"Le Déserteur" (The Deserter) is a famous anti-war song written by the French poet and musician Boris Vian. It was first performed on the day of the decisive French defeat in the First Indochina War on May 7, 1954.

It was sung by Marcel Mouloudji on that day in concert, and he recorded it a week later. Its sale and broadcast were however forbidden by the French national radio committee until 1962. It was later translated into English, German (1959 by Gerd Semmer), Italian (by Luigi Tenco, Ornella Vanoni and Ivano Fossati), Spanish, Swedish ("Jag står här på ett torg" and "Desertören", both by Lars Forssell), Dutch ("De deserteur" by Peter Blanker), Polish ("Dezerter" by Wojciech Młynarski), Welsh ("Y FFoadur" by Huw Jones), Catalan, Danish, and many other languages. 
The song was recorded in French by Peter, Paul & Mary in 1966 and by Esther & Abi Ofarim for their album 2 In 3 in 1967. The song was one of four Vian songs translated into English and released as a 1983 EP by New Zealand musician Bill Direen, using the pseudonym "Feast of Frogs" (the other songs were "Snob", "I Drink", and "Hurt Me Johnny").
In the United States, Joan Baez sang it during the Vietnam War.
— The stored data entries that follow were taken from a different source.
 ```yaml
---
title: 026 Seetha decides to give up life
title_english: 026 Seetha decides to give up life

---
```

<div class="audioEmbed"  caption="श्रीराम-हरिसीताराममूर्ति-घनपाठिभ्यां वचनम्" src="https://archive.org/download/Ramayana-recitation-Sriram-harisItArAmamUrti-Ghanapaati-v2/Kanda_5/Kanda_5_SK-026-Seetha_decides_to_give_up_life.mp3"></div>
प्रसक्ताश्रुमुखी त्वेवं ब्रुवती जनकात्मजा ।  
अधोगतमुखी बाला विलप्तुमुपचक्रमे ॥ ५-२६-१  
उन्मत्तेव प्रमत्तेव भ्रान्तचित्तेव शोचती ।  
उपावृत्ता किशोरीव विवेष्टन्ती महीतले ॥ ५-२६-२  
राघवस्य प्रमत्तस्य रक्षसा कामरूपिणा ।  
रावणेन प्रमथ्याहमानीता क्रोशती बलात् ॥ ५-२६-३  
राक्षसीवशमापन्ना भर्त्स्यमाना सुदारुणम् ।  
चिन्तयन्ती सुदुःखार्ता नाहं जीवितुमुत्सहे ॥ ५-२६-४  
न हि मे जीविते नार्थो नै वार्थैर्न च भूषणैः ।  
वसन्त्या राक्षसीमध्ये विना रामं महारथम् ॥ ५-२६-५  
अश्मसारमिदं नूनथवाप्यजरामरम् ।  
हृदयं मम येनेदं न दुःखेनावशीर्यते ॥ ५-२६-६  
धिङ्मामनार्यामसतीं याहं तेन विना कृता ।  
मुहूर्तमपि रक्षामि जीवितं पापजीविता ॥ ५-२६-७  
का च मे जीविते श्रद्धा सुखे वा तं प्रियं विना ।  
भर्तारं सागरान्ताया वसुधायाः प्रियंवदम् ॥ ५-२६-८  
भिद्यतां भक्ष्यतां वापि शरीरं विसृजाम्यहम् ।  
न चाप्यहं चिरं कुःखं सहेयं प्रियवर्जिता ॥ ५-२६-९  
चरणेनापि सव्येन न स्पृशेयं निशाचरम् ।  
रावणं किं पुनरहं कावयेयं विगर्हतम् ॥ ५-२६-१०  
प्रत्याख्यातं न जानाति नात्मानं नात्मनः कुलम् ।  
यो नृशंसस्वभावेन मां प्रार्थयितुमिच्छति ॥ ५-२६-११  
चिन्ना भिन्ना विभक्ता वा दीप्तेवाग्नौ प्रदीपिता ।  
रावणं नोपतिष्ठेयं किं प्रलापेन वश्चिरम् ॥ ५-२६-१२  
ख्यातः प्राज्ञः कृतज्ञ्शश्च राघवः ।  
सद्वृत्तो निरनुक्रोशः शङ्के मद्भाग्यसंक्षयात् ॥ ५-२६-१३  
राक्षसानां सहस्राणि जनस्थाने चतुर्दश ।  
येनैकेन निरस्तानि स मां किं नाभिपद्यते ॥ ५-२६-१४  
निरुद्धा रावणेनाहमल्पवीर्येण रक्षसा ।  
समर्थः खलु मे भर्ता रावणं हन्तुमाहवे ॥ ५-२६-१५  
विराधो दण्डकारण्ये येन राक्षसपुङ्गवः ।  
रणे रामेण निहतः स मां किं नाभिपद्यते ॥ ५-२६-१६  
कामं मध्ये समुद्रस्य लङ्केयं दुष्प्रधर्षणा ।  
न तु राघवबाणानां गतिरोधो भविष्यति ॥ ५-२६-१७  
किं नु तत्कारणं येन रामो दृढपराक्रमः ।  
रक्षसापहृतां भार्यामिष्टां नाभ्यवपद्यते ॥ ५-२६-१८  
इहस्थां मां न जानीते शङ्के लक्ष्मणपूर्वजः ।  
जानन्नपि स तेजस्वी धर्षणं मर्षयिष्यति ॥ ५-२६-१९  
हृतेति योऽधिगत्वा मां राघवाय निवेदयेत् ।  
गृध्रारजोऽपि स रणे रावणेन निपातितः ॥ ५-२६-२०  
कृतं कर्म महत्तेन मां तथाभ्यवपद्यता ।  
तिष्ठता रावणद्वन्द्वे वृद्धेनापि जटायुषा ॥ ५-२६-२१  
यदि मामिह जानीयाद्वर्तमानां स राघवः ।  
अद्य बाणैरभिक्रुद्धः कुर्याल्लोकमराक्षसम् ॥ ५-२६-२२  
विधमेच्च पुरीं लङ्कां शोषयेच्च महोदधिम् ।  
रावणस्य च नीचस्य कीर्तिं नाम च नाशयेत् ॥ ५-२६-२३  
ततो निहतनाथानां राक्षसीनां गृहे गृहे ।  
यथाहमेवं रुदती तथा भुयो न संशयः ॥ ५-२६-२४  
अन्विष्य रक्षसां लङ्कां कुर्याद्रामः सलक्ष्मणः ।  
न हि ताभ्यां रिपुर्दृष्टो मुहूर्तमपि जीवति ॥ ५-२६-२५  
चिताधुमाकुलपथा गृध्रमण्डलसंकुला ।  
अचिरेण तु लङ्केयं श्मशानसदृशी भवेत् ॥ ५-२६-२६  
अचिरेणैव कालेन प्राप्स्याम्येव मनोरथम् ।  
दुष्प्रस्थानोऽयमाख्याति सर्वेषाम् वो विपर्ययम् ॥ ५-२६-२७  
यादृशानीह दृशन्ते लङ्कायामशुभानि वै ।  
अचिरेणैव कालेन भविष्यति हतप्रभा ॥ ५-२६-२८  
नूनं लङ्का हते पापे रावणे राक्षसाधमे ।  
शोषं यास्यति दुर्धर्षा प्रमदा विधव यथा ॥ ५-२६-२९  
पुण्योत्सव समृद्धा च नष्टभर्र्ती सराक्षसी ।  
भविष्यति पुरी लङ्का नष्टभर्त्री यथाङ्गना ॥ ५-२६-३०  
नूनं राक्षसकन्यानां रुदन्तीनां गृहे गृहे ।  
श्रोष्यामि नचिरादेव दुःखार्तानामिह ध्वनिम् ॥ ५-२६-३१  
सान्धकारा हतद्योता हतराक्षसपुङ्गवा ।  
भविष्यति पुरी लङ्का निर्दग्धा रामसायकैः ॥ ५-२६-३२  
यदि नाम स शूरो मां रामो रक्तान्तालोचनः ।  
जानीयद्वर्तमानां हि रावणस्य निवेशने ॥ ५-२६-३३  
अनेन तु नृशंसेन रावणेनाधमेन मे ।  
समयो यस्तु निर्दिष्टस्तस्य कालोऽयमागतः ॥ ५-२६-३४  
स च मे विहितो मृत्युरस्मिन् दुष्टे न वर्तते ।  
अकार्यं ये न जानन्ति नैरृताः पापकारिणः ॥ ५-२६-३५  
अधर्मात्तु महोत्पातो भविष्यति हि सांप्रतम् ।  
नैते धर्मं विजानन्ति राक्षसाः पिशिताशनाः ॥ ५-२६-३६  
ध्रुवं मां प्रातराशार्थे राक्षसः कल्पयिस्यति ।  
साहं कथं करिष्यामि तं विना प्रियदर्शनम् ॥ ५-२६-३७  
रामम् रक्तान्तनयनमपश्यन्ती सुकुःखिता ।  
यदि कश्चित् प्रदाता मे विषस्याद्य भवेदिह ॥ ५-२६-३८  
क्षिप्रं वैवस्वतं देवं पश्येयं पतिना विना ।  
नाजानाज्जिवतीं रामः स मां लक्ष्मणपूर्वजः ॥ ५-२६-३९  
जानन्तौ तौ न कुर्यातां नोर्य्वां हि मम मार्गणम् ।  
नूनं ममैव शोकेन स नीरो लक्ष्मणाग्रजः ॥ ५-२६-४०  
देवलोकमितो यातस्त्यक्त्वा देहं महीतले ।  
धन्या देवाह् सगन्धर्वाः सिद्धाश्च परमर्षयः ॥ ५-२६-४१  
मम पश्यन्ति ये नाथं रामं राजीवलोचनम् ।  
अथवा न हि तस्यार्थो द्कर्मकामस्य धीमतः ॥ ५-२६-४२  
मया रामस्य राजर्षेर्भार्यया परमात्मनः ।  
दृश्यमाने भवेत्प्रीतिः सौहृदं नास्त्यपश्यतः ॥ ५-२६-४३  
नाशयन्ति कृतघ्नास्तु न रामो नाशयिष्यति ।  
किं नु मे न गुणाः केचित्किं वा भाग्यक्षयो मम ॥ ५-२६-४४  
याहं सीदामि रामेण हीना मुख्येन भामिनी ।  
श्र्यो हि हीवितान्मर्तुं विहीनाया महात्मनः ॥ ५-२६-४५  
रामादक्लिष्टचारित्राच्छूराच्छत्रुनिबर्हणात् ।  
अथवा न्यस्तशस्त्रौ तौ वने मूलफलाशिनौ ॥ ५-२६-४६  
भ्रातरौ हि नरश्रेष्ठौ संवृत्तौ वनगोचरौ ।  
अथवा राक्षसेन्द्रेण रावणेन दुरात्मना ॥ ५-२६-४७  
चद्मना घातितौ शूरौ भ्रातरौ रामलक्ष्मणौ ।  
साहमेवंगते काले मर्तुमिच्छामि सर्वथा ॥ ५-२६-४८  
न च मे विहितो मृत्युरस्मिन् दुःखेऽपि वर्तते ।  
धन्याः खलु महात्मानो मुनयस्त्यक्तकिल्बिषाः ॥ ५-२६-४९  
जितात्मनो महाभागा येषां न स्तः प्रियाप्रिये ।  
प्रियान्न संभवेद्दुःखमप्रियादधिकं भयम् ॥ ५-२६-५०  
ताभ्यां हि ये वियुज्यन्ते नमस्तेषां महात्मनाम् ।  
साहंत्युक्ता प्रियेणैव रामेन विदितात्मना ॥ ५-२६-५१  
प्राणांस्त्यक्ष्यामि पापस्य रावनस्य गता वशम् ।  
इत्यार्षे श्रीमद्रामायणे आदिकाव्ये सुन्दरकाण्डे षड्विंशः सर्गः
The song is in the form of a letter to the French president from a man explaining his reasons for refusing the call to arms and becoming a deserter.

In the late 1970s, the song was covered by nuclear protesters in Brittany, as a direct apostrophe to the fierce pro-nuclear French president Giscard d'Estaing in the Plogoff struggle.

A stanza of the song appears in Thomas Pynchon's novel V.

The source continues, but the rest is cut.